Janet Blaser feels it the minute she lands in an American airport. It’s like a discordant, all-enveloping buzz, a palpable tension in the air, a crackling, anxious energy. Like the constant hum of an air conditioner, it’s always there, everywhere.
Call it the vibe of living in the U.S.A.
“You get used to it if you’re living here,” Blaser says, sitting at a café table in the Santa Cruz sunshine. “But when you’re not living like that every day, it’s weird, very weird.”
Blaser was born in the U.S. and lived here most of her life. For close to 20 years, she was a writer, editor and community activist in Santa Cruz.
But in 2006, on the verge of turning 50, she left Santa Cruz and moved to Mazatlán, Mexico, alone and knowing no one. On the trip south in her packed-to-the-gills Toyota Echo, she cried herself to sleep in roadside hotel rooms, consumed with worry that she was making a disastrously wrong decision.
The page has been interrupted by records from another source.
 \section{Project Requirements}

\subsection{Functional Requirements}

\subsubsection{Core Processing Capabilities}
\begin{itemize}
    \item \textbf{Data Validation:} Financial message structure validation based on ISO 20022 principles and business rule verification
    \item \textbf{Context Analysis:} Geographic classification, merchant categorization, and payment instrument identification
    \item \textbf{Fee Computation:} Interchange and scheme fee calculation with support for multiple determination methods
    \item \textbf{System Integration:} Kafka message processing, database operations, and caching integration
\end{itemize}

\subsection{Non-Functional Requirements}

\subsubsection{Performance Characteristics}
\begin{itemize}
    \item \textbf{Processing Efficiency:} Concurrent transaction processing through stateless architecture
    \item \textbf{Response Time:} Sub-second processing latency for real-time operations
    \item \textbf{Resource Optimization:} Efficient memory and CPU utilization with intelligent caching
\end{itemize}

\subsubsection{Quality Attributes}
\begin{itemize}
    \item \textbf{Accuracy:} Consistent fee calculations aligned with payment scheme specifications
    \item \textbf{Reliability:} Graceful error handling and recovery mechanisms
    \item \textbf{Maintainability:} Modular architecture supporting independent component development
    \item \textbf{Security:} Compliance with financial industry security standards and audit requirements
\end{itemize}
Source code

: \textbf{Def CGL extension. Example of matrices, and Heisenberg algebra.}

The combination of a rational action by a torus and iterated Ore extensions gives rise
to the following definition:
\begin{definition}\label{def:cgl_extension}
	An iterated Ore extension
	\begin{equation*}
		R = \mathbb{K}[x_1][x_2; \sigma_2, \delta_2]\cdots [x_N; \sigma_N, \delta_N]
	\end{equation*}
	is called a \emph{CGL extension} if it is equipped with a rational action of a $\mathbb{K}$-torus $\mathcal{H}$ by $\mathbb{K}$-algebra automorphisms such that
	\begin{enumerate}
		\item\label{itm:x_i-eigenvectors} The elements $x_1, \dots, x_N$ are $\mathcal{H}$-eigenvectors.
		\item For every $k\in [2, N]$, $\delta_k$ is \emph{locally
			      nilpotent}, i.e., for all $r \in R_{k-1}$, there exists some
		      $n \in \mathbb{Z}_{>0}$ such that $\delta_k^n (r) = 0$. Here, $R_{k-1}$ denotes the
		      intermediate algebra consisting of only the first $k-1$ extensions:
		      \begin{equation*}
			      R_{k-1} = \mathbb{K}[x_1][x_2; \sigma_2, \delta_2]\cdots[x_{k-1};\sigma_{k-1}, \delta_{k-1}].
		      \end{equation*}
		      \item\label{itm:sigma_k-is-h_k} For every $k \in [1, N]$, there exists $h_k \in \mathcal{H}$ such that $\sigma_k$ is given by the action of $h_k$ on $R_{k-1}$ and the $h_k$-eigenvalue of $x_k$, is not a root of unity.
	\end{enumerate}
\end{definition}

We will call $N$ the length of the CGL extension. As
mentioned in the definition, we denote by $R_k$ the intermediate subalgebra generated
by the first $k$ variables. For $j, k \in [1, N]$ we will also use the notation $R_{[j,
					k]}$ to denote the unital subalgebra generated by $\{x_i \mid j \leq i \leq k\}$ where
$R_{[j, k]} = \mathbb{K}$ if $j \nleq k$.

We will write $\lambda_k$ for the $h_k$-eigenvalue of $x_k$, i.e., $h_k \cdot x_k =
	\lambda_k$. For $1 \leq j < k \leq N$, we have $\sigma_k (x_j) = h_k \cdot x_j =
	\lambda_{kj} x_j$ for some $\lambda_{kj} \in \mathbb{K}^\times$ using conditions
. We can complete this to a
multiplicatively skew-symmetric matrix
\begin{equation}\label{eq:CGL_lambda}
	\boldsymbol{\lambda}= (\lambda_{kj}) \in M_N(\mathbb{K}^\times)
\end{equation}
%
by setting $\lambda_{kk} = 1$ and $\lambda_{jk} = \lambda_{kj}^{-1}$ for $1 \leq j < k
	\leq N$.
More than a dozen years later, she’s still in Mexico, happier than she has ever been. “I can’t imagine ever living in the U.S. again,” she says.
That line comes from the introduction of Blaser’s new book Why We Left: An Anthology of American Women Expats. It is also the dominant theme across the series of testimonials from 27 American women about their decision to take a one-way trip to Mexico.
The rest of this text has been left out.